ClearSky Data Are Here To Help

Disclaimer: I recently attended VMworld 2016 – US.  My flights were paid for by myself, VMware provided me with a free pass to the conference and various bits of swag, and Tech Field Day picked up my hotel costs. There is no requirement for me to blog about any of the content presented and I am not compensated in any way for my time at the event.  Some materials presented were discussed under NDA and don’t form part of my blog posts, but could influence future discussions.



ClearSky Data presented recently at Tech Field Day Extra VMworld US 2016. You can see video from the presentation here. My rough notes on the session are here.



Lazarus Vekiarides, CTO and Co-founder, took us through an overview. “ClearSky’s Global Storage Network delivers enterprise storage, spanning the entire data lifecycle, as a fully-managed service”. Sounds good. I like when people talk about lifecycles, and fully managed. These things are hard to do though.

ClearSky are aiming to provide “the performance and availability of on-premises storage with the economics and scale of the cloud”. They do this with:

  • economics
  • scalability
  • reliability
  • security
  • performance

According to ClearSky, we’ve previously used a “Fragmented Hybrid” model when it comes to cloud storage.

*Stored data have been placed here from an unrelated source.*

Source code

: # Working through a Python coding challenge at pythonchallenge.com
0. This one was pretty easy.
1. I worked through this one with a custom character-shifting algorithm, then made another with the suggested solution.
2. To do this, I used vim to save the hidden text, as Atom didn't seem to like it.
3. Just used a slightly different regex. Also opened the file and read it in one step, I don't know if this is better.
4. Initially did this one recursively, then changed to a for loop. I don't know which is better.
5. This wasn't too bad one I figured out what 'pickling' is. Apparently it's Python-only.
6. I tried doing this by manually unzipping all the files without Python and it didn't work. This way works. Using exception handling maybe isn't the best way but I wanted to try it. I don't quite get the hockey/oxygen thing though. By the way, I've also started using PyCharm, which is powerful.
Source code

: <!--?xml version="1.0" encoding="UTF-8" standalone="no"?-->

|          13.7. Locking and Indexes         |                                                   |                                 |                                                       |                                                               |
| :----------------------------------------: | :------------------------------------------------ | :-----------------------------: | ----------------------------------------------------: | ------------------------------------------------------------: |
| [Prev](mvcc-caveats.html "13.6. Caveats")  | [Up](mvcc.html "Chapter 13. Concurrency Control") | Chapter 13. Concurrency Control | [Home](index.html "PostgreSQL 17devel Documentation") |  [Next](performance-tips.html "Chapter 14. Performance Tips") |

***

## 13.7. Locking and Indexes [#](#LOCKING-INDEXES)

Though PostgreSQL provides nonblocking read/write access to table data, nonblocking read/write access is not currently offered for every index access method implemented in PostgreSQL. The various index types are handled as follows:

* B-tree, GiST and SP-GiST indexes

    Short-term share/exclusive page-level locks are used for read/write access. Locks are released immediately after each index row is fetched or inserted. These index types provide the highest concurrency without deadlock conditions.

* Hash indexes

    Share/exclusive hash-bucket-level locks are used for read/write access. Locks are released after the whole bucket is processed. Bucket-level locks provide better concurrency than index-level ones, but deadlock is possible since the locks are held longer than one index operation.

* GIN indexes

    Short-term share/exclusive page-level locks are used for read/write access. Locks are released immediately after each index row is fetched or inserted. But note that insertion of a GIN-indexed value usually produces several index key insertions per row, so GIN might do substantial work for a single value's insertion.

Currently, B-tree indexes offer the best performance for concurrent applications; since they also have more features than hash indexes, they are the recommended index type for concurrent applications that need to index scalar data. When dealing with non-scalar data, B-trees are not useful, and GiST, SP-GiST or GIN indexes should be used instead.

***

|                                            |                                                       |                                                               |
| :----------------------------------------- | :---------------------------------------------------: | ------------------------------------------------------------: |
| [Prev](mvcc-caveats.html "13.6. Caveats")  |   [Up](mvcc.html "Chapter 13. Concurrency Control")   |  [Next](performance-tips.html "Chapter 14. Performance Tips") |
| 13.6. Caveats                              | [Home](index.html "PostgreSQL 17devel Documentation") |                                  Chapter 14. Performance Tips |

I must have been watching too much Better Off Ted with my eldest daughter, but when I heard of the Global Storage Network, it sounded a lot like something from a Veridian Dynamics advertisement. It’s not though, it’s cooler than that. With the Global Storage Network, ClearSky brings it all together.


You can read a whitepaper from ClearSky here, and there’s a data sheet here.


These Pictures are Compelling, But What Is It?

ClearSky say they are changing how enterprises access data

  • eliminate storage silos
  • pay only for what you use – up to 100% useable storage only
  • guaranteed 100% uptime
  • multi-site data access without replication
  • maximum of 30minute response time for Sev 1 and 2 tickets


This is all delivered via consumption-based model. The idea behind this is that you get charged for only the capacity you use, but your applications have all the performance they need. Like all good consumption models, if you delete data, you give back the space ClearSky and are no longer billed for any of it.

“Customers simply plug into the ClearSky service to get the storage they need, when and where they need it, with the security, scalability and resilience that a business depends on.”


I’m Still Not Sure

That’s because I’m bad at explaining things. There’s an edge appliance (2RU appliance / 24 slots – about 6TB of flash cache) that is used. Cache is available (on resilient storage), but not copied. ClearSky POPs then offer distributed and optimised storage, with multiple copies to the cloud. Maybe a picture will explain it a bit better.


With this architecture, ClearSky manages the entire data lifecycle. Active data lives either next to your applications, or in the metro area near your applications. Any cold data, backup and DR stuff is stored as multiple copies of data geographically dispersed in the network.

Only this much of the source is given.